True to form, Donald Trump made the threat of crime and violence one of the centerpieces of his address to Congress last night. And true to form, his critics were quick to point out that crime is near all-time lows and suggest that Trump’s is demagoguing the issue to lay the groundwork for a racist law-and-order crackdown.

Leaving aside the political implications, Trump’s critics are right that crime is significantly lower today than it has been for most of the last 50 years, and that Trump has often played fast-and-loose with the facts on this question. But they often leave out at least two data points that might make Trump’s relentless focus on the crime rate seem less sinister. First (as liberals are fond of pointing out when it comes to gun violence) America has a significantly higher rate of violent crime than most other developed countries. Shouldn’t we be able to bring it down? And second, the murder rate has risen at an alarming pace since 2014—and with crime, as with other social indicators like immigration or economic growth, it is often the rate of change, rather than the absolute level, that is felt most acutely.

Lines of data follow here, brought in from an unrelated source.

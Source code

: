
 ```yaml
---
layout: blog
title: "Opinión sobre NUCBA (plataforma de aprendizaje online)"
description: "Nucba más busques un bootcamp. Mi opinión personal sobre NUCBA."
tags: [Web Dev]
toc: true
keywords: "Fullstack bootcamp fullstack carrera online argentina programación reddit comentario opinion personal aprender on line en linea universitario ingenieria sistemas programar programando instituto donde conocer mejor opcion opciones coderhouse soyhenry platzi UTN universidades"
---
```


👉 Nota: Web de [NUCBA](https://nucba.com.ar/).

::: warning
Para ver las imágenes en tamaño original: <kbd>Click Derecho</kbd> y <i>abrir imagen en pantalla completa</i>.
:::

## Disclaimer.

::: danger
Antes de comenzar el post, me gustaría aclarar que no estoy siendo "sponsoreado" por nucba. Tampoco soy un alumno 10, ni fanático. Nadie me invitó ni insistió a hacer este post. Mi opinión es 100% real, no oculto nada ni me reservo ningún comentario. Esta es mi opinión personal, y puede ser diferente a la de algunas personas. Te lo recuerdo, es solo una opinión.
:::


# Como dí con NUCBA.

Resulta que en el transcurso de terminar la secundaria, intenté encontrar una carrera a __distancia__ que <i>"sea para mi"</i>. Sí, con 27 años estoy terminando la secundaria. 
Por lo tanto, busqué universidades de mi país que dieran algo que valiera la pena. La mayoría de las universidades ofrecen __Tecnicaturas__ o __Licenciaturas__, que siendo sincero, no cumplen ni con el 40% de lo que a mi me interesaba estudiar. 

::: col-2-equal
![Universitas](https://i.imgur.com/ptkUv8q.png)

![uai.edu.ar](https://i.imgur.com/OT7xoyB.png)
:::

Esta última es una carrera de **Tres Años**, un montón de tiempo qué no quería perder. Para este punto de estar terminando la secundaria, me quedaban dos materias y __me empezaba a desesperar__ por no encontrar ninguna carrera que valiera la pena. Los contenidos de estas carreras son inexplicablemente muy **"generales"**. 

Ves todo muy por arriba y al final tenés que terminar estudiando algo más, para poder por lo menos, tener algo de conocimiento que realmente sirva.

The economist Lyman Stone has added a third data point that helps explain the potency of Trump’s approach to the crime debate: The geographic distribution of crime has changed, so that a larger-than-usual number of Americans live in counties with rising levels of violence. If views on crime are shaped by perceived risk in one’s own community, rather than national statistics, this could account for stronger law-and-order sentiment despite a crime rate that is low by historical standards overall. Here is an excerpt of Stone’s post, which is worth reading in full:

More people live amidst rising crime today than in the late 1990s. Now, the late 2000s were the real problem time, but it’s possible than from 2014, the last year in my data, to today in 2017, these numbers have risen. Given that murder rates have risen especially in Illinois which is not marked as one of my crime-rising states, it seems likely that this figure did rise in 2015, 2016, and will rise in 2017. In other words, by the time the 2016 elections occurred, the share of the population living amidst rising crime was probably very far above late-1990s levels.

All this is to say that while Trump must be held rigorously accountable to the facts, it is neither honest or productive for his critics to simply throw up their hands and declare that Trump is living in a fake news fueled alternate reality. He often speaks to real issues, and his opposition would be more effective if it acknowledged them rather than constructing factually-challenged echo chambers of its own.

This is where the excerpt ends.